One common symptom of constipation is a hard pellet-like poop. Other signs include bloody or black poop, infrequent bowel movement, bloating, lack of appetite and a sign of discomfort when passing poop. Formula-fed babies are more prone to bouts of constipation. Constipation can be caused by teething or dietary adjustment (if the baby is weaned).

One of the ways of relieving constipation in babies is through exercise. Exercise can stimulate the baby’s bowel. You should also increase your baby’s fluid intake and occasionally massage him.

Biliary atresia

Immediately contact your doctor, if you notice a poop that has chalky grey or white clay colour in your baby’s diaper. It may be a sign of biliary atresia, a severe liver disorder. Accompanying symptoms of biliary atresia include jaundice, dark urine and weight loss. It occurs due to the blockage of the liver.

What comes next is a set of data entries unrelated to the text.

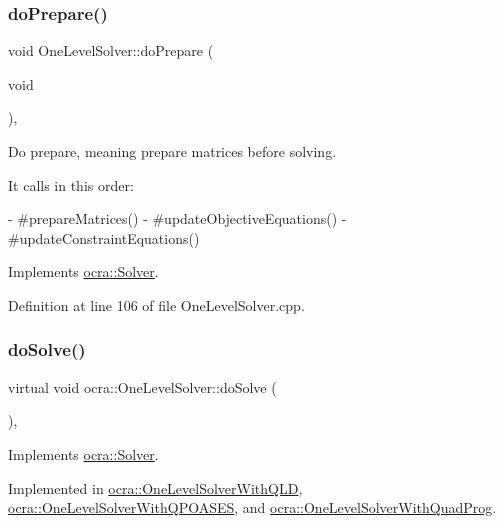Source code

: \subsubsection{\texorpdfstring{do\+Prepare()}{doPrepare()}}
{\footnotesize\ttfamily void One\+Level\+Solver\+::do\+Prepare (\begin{DoxyParamCaption}\item[{void}]{ }\end{DoxyParamCaption})\hspace{0.3cm}{\ttfamily [protected]}, {\ttfamily [virtual]}}

Do prepare, meaning prepare matrices before solving.

It calls in this order\+: \begin{DoxyVerb} - #prepareMatrices()
 - #updateObjectiveEquations()
 - #updateConstraintEquations()\end{DoxyVerb}
 

Implements \hyperlink{classocra_1_1Solver_a9ab90e87025e3da7239141c48d28ab4a}{ocra\+::\+Solver}.



Definition at line 106 of file One\+Level\+Solver.\+cpp.

\hypertarget{classocra_1_1OneLevelSolver_aeb4fb349df382921c5c0064d7a05c48b}{}\label{classocra_1_1OneLevelSolver_aeb4fb349df382921c5c0064d7a05c48b} 
\subsubsection{\texorpdfstring{do\+Solve()}{doSolve()}}
{\footnotesize\ttfamily virtual void ocra\+::\+One\+Level\+Solver\+::do\+Solve (\begin{DoxyParamCaption}{ }\end{DoxyParamCaption})\hspace{0.3cm}{\ttfamily [protected]}, {}}



Implements \hyperlink{classocra_1_1Solver_ace2d7cfe741611de6dc87a0de7e7f3a9}{ocra\+::\+Solver}.



Implemented in \hyperlink{classocra_1_1OneLevelSolverWithQLD_ac7cce5bd375142ca0c74cd71300b15a5}{ocra\+::\+One\+Level\+Solver\+With\+Q\+LD}, \hyperlink{classocra_1_1OneLevelSolverWithQPOASES_aa2d1343a6e0f5c8913496c3384c0cd40}{ocra\+::\+One\+Level\+Solver\+With\+Q\+P\+O\+A\+S\+ES}, and \hyperlink{classocra_1_1OneLevelSolverWithQuadProg_aa6e7517459ef68106e83a7f0dc09c977}{ocra\+::\+One\+Level\+Solver\+With\+Quad\+Prog}.

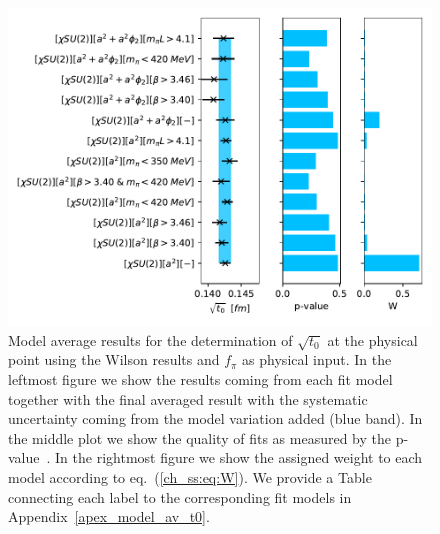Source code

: {\begin{figure}
    \centering
    \includegraphics[width=1.\textwidth]{./cap5/figs/BMA_SU2_w.pdf}
    \caption{Model average results for the determination of $\sqrt{t_0}$ at the physical point using the Wilson results and $f_{\pi}$ as physical input. In the leftmost figure we show the results coming from each fit model together with the final averaged result with the systematic uncertainty coming from the model variation added (blue band). In the middle plot we show the quality of fits as measured by the p-value~\citep{Bruno:2022mfy}. In the rightmost figure we show the assigned weight to each model according to eq.~(\ref{ch_ss:eq:W}). We provide a Table connecting each label to the corresponding fit models in Appendix~\ref{apex_model_av_t0}.}
    \label{ch_ss:fig:BMA_w_SU2}
\end{figure}

}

Read: How Can I Build My Baby Immune System?


A vital way of monitoring your baby’s health is through diaper inspection. Understandably, parents tend to be worried and concerned about the consistency and texture or colour of their babies’ poop. Whatever your baby eats will affect the overall look of his poop. A change in the way your the appearance of your baby’s poop should not frighten you. It is healthy. On very few occasions, it may signify an anomaly. In that case, you should seek your doctor’s counsel.